Dealing with people in any field can require compromise. When we set our standards as instructors or barn owners we should have a mental list of things on which we are absolutely steadfast, and others with which we are willing to compromise.
Having a list allows you to be flexible while at the same time maintaining the control, or standard, you need for your business. Every instructor must make their own decisions and choices. What follows are a few things that have worked for me. They may not be on your list.
Five Things I Won’t Compromise
Hold Harmless Release
- This protects me and is an absolute must. If a student isn’t willing to sign, or if they forget, they will not ride.

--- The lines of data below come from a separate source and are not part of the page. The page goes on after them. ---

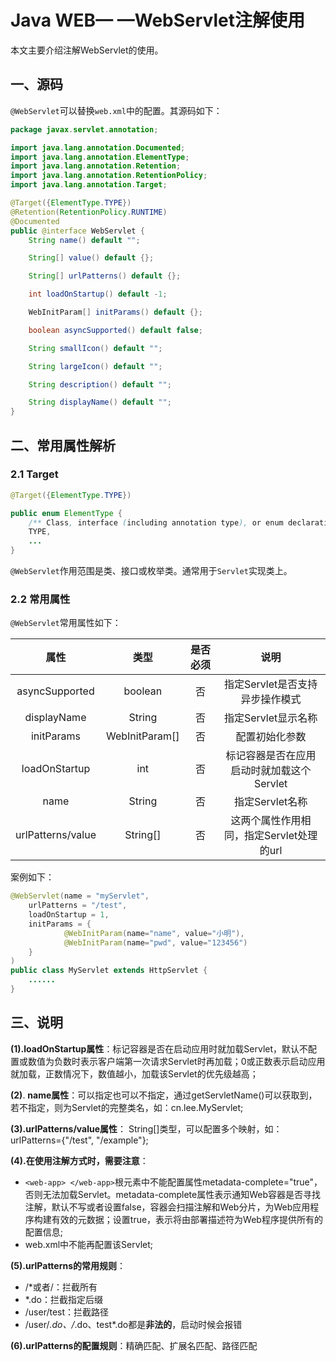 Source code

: # Java WEB— —WebServlet注解使用

本文主要介绍注解WebServlet的使用。


## 一、源码

`@WebServlet`可以替换`web.xml`中的配置。其源码如下：

```java
package javax.servlet.annotation;

import java.lang.annotation.Documented;
import java.lang.annotation.ElementType;
import java.lang.annotation.Retention;
import java.lang.annotation.RetentionPolicy;
import java.lang.annotation.Target;

@Target({ElementType.TYPE})
@Retention(RetentionPolicy.RUNTIME)
@Documented
public @interface WebServlet {
    String name() default "";

    String[] value() default {};

    String[] urlPatterns() default {};

    int loadOnStartup() default -1;

    WebInitParam[] initParams() default {};

    boolean asyncSupported() default false;

    String smallIcon() default "";

    String largeIcon() default "";

    String description() default "";

    String displayName() default "";
}

```



## 二、常用属性解析

### 2.1 Target

```java
@Target({ElementType.TYPE})

public enum ElementType {
    /** Class, interface (including annotation type), or enum declaration */
    TYPE,
    ...
}
```

`@WebServlet`作用范围是类、接口或枚举类。通常用于`Servlet`实现类上。



### 2.2 常用属性

`@WebServlet`常用属性如下：

|       属性        |      类型      | 是否必须 |                   说明                    |
| :---------------: | :------------: | :------: | :---------------------------------------: |
|  asyncSupported   |    boolean     |    否    |      指定Servlet是否支持异步操作模式      |
|    displayName    |     String     |    否    |            指定Servlet显示名称            |
|    initParams     | WebInitParam[] |    否    |              配置初始化参数               |
|   loadOnStartup   |      int       |    否    | 标记容器是否在应用启动时就加载这个Servlet |
|       name        |     String     |    否    |              指定Servlet名称              |
| urlPatterns/value |    String[]    |    否    | 这两个属性作用相同，指定Servlet处理的url  |

案例如下：

```java
@WebServlet(name = "myServlet", 
	urlPatterns = "/test", 
	loadOnStartup = 1,  
	initParams = {
			@WebInitParam(name="name", value="小明"), 
			@WebInitParam(name="pwd", value="123456")
	}
)
public class MyServlet extends HttpServlet {
	......
}
```



## 三、说明

**(1).loadOnStartup属性**：标记容器是否在启动应用时就加载Servlet，默认不配置或数值为负数时表示客户端第一次请求Servlet时再加载；0或正数表示启动应用就加载，正数情况下，数值越小，加载该Servlet的优先级越高；

**(2)**. **name属性**：可以指定也可以不指定，通过getServletName()可以获取到，若不指定，则为Servlet的完整类名，如：cn.lee.MyServlet;

**(3).urlPatterns/value属性**： String[]类型，可以配置多个映射，如：urlPatterns={"/test", "/example"};

**(4).在使用注解方式时，需要注意**：

- `<web-app> </web-app>`根元素中不能配置属性metadata-complete="true"，否则无法加载Servlet。metadata-complete属性表示通知Web容器是否寻找注解，默认不写或者设置false，容器会扫描注解和Web分片，为Web应用程序构建有效的元数据；设置true，表示将由部署描述符为Web程序提供所有的配置信息;
- web.xml中不能再配置该Servlet;

**(5).urlPatterns的常用规则**：

- /*或者/：拦截所有
- *.do：拦截指定后缀
- /user/test：拦截路径
- /user/*.do、/*.do、test*.do都是**非法的**，启动时候会报错

**(6).urlPatterns的配置规则**：精确匹配、扩展名匹配、路径匹配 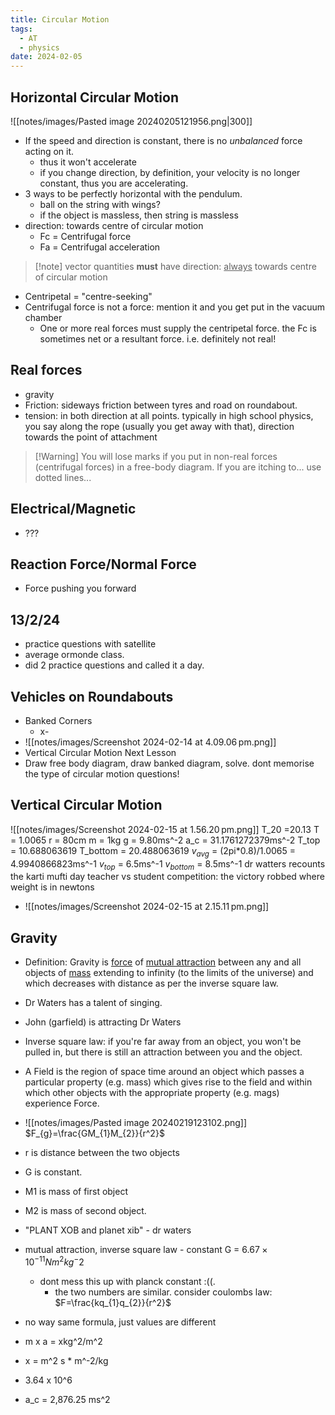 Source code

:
 ```yaml
---
title: Circular Motion
tags:
  - AT
  - physics
date: 2024-02-05
---
```

## Horizontal Circular Motion
![[notes/images/Pasted image 20240205121956.png|300]]
- If the speed and direction is constant, there is no *unbalanced* force acting on it.
	- thus it won't accelerate
	- if you change direction, by definition, your velocity is no longer constant, thus you are accelerating.
- 3 ways to be perfectly horizontal with the pendulum.
	- ball on the string with wings?
	- if the object is massless, then string is massless
- direction: towards centre of circular motion
	- Fc = Centrifugal force
	- Fa = Centrifugal acceleration
>[!note] vector quantities **must** have direction: <u>always</u> towards centre of circular motion

- Centripetal = "centre-seeking"
- Centrifugal force is not a force: mention it and you get put in the vacuum chamber
	- One or more real forces must supply the centripetal force. the Fc is sometimes net or a resultant force. i.e. definitely not real!
## Real forces
- gravity
- Friction: sideways friction between tyres and road on roundabout.
- tension: in both direction at all points. typically in high school physics, you say along the rope (usually you get away with that), direction towards the point of attachment

>[!Warning] You will lose marks if you put in non-real forces (centrifugal forces) in a free-body diagram. If you are itching to... use dotted lines...

## Electrical/Magnetic
- ???

## Reaction Force/Normal Force
- Force pushing you forward

## 13/2/24
- practice questions with satellite
- average ormonde class.
- did 2 practice questions and called it a day.

## Vehicles on Roundabouts
- Banked Corners
	- x-
- ![[notes/images/Screenshot 2024-02-14 at 4.09.06 pm.png]]
- Vertical Circular Motion Next Lesson
- Draw free body diagram, draw banked diagram, solve. dont memorise the type of circular motion questions!

## Vertical Circular Motion
![[notes/images/Screenshot 2024-02-15 at 1.56.20 pm.png]]
T_20 =20.13
T = 1.0065
r = 80cm
m = 1kg
g = 9.80ms^-2
a_c = 31.1761272379ms^-2
T_top = 10.688063619
T_bottom = 20.488063619
$v_{avg}$ = (2pi\*0.8)/1.0065 = 4.9940866823ms^-1
$v_{top}$ = 6.5ms^-1
$v_{bottom}$ = 8.5ms^-1
dr watters recounts the karti mufti day teacher vs student competition: the victory robbed where weight is in newtons
- ![[notes/images/Screenshot 2024-02-15 at 2.15.11 pm.png]]

## Gravity
- Definition: Gravity is <u>force</u> of <u>mutual attraction</u> between any and all objects of <u>mass</u> extending to infinity (to the limits of the universe) and which decreases with distance as per the inverse square law.
- Dr Waters has a talent of singing.
- John (garfield) is attracting Dr Waters
- Inverse square law: if you're far away from an object, you won't be pulled in, but there is still an attraction between you and the object.
- A Field is the region of space time around an object which passes a particular property (e.g. mass) which gives rise to the field and within which other objects with the appropriate property (e.g. mags) experience Force.
- ![[notes/images/Pasted image 20240219123102.png]]
$F_{g}=\frac{GM_{1}M_{2}}{r^2}$
- r is distance between the two objects
- G is constant.
- M1 is mass of first object
- M2 is mass of second object.
- "PLANT XOB and planet xib" - dr waters
- mutual attraction, inverse square law - constant G = $6.67 \times 10^{-11} Nm^2kg^-2$
	- dont mess this up with planck constant :((.
		- the two numbers are similar.
consider coulombs law: $F=\frac{kq_{1}q_{2}}{r^2}$
- no way same formula, just values are different
- m x a = xkg^2/m^2
- x = m^2 s * m^-2/kg

- 3.64 x 10^6
- a_c = 2,876.25 ms^2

- This is for the student’s safety. No one gets on a horse at my farm without a helmet.
- It’s important to determine your basic safety rules for students or horses and stick to them.
- They are safety rules, not safety suggestions.
Kindness to animals
- It’s bad enough that we unintentionally hurt and stress the horses through poor riding. It’s the nature of learning and the bane of the faithful lesson horse. But let me see someone intentional jab a mouth, kick a horse in the belly, lose their temper or do something else inconsiderate, and I’ll take the student off the horse or out of the barn.
No smoking in the barn
This really doesn’t qualify for an explanation. If a person needs to smoke they may do so in their car.
Five Things I Might Compromise
Helmets at horse shows.
- I won’t require a western pleasure rider to wear a helmet at a show. They’ll wear them at home, but for a shows I’ll agree to a hold harmless that states they are aware of the danger and choose to take the risk.
- And of course parents sign for minors.
- I prefer students wear boots to ride but in certain circumstances I won’t turn someone down for wearing tennis shoes. They may have to ride without stirrups or bareback. Or they may stay on a lead.
Price for lessons
- If I know a dedicated student who can’t afford lessons, I’ll find away to make lessons possible.
- Yeah, even though I know a good business person is a clock watcher, sometimes I’ll let a lesson go long just to make sure we have success, but not at the expense of another student.
- Like people in other businesses, I hope for regular hours. I have been known to give lessons as early as 5:00 AM or as late as 11:00 PM to fit an impossible schedule.
It’s Your Turn
Do you ever compromise in your riding program or boarding barn? What are your ‘never’ and ‘sometimes?’